▶ What this task involves: Print, please, the line that contains "## Process Control Block (PCB)" and each line after it to the end of the entries, unchanged and with nothing else.

▶ Supplied entries:

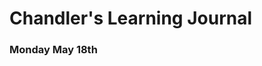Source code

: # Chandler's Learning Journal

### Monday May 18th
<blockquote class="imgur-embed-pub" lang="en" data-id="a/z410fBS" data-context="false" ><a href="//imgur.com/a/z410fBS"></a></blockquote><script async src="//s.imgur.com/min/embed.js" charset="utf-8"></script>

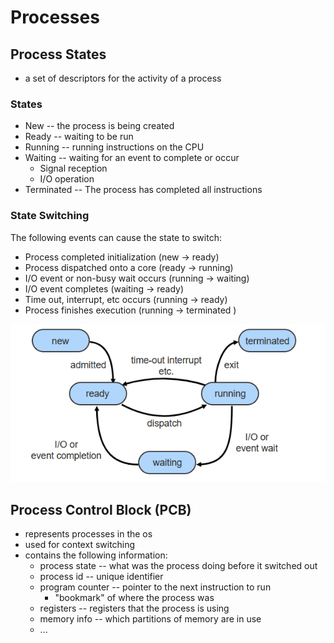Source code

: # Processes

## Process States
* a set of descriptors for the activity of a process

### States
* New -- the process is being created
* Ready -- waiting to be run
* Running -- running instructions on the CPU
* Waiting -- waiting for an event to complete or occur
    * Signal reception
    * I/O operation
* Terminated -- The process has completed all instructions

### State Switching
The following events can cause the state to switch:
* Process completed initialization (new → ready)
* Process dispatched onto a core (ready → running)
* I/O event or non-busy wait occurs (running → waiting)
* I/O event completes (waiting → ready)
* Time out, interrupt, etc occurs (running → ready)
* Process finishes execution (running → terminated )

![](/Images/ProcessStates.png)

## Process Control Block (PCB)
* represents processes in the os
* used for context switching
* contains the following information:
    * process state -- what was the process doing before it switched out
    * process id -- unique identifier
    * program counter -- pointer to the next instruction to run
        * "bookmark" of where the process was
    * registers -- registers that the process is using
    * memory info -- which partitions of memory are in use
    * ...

▶ Finished task:
## Process Control Block (PCB)
* represents processes in the os
* used for context switching
* contains the following information:
    * process state -- what was the process doing before it switched out
    * process id -- unique identifier
    * program counter -- pointer to the next instruction to run
        * "bookmark" of where the process was
    * registers -- registers that the process is using
    * memory info -- which partitions of memory are in use
    * ...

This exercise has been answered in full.